On a node with both Mellanox Infiniband and Intel Omni-path adapter installed, one might encounter the following error while mounting Lustre (most probably when Lustre is served over o2ib using Infiniband).
Error logged on client:
LustreError: 15c-8: MGC10.1.4.64@o2ib: The configuration from log 'lustre-client' failed (-5). This may be the result of communication errors between this node and the MGS, a bad configuration, or other errors. See the syslog for more information.
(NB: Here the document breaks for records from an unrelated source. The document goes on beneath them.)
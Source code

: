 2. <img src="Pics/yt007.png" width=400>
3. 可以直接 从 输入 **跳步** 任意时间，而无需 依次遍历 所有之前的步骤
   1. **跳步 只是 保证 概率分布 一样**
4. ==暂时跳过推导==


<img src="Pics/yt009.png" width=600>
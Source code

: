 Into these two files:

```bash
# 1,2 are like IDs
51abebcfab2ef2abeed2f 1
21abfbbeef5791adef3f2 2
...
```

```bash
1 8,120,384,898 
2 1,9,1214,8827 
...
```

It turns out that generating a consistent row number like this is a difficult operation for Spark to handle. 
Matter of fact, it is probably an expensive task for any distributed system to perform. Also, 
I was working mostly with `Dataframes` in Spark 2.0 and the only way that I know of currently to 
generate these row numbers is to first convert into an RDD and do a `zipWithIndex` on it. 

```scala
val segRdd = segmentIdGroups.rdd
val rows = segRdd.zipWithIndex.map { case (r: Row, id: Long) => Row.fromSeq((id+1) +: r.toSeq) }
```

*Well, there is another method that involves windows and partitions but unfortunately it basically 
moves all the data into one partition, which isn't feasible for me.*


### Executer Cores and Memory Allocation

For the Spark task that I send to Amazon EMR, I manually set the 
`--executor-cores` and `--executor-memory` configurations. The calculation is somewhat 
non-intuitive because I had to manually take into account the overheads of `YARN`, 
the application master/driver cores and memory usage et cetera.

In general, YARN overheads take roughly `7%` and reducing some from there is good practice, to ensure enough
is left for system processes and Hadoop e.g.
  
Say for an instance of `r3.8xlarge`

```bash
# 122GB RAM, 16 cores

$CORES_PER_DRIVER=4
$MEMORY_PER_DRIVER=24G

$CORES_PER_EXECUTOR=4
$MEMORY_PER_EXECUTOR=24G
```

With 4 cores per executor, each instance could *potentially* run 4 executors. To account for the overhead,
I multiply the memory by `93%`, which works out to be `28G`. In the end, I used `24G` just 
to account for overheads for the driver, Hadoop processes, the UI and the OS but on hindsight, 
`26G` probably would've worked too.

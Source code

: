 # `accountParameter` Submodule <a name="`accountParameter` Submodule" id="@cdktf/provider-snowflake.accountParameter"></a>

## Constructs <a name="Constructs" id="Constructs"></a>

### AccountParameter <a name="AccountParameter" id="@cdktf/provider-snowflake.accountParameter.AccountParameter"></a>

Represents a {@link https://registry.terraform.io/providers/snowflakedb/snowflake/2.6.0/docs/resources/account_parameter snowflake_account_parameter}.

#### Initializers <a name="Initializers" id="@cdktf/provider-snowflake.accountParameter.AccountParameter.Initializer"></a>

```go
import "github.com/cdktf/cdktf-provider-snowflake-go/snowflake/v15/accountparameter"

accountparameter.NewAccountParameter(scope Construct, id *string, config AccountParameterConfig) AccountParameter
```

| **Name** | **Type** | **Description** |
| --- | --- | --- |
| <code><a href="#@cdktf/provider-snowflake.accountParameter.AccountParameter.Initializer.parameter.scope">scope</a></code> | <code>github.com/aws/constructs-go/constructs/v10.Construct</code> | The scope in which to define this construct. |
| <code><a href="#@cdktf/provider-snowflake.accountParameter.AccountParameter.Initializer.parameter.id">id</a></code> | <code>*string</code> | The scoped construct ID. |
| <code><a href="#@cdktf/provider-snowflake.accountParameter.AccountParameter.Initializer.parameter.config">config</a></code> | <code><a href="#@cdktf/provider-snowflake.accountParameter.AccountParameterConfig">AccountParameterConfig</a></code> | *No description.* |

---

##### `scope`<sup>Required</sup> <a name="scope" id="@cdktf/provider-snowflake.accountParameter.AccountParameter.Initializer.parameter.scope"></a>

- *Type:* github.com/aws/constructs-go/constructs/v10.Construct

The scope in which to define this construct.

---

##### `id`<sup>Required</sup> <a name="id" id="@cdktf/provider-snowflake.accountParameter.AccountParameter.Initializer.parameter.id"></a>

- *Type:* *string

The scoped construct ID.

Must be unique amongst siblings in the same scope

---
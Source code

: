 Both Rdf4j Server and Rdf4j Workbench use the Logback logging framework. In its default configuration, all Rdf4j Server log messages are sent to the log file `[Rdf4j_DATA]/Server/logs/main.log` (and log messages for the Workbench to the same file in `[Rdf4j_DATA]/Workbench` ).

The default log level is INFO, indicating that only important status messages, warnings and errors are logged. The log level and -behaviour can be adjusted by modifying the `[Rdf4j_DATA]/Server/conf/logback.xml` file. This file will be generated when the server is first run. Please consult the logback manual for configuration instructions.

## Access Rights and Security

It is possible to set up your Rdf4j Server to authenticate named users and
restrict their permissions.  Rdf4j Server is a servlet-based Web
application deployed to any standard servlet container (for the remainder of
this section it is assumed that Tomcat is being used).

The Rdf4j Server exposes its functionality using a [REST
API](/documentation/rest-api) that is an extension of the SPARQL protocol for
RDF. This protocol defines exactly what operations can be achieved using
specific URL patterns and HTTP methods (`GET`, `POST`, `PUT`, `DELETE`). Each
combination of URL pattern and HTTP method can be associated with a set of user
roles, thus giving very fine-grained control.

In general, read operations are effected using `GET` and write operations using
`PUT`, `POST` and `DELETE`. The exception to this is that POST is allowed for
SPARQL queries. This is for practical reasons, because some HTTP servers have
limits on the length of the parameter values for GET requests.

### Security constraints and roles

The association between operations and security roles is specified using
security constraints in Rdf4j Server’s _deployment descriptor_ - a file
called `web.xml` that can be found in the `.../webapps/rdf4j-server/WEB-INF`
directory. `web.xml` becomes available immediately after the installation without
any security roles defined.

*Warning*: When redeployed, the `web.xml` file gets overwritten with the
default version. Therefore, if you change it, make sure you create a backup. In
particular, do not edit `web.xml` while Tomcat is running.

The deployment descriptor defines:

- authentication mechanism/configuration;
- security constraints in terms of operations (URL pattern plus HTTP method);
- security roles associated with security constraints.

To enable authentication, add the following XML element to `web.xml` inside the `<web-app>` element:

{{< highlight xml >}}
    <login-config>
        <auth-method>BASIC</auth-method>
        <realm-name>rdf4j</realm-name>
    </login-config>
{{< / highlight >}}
Lustre: Unmounted lustre-client LustreError: 52174:0:(obd_mount.c:1505:lustre_fill_super()) Unable to mount (-5)
Error logged on mgs:
LNetError: 1079:0:(o2iblnd_cb.c:2325:kiblnd_passive_connect()) Can't accept conn from 10.1.4.7@o2ib, queue depth too large: 128 (<=8 wanted) LNetError: 1079:0:(o2iblnd_cb.c:2325:kiblnd_passive_connect()) Skipped 6 previous similar messages LNet: 1079:0:(o2iblnd_cb.c:2352:kiblnd_passive_connect()) Can't accept conn from 10.1.4.7@o2ib (version 12): max_frags 32 incompatible without FMR pool (256 wanted) LNet: 1079:0:(o2iblnd_cb.c:2352:kiblnd_passive_connect()) Skipped 11 previous similar messages
This was due to modprobe script ko2iblnd.conf applying a different set of tuning with the presence of OPA interface.
To skip applying OPA tunings, you just need to comment out the line starting with “options ko2iblnd-opa".
Restarting lnet service should cause ko2iblnd to be reloaded with default settings and restores connectivity to mgs.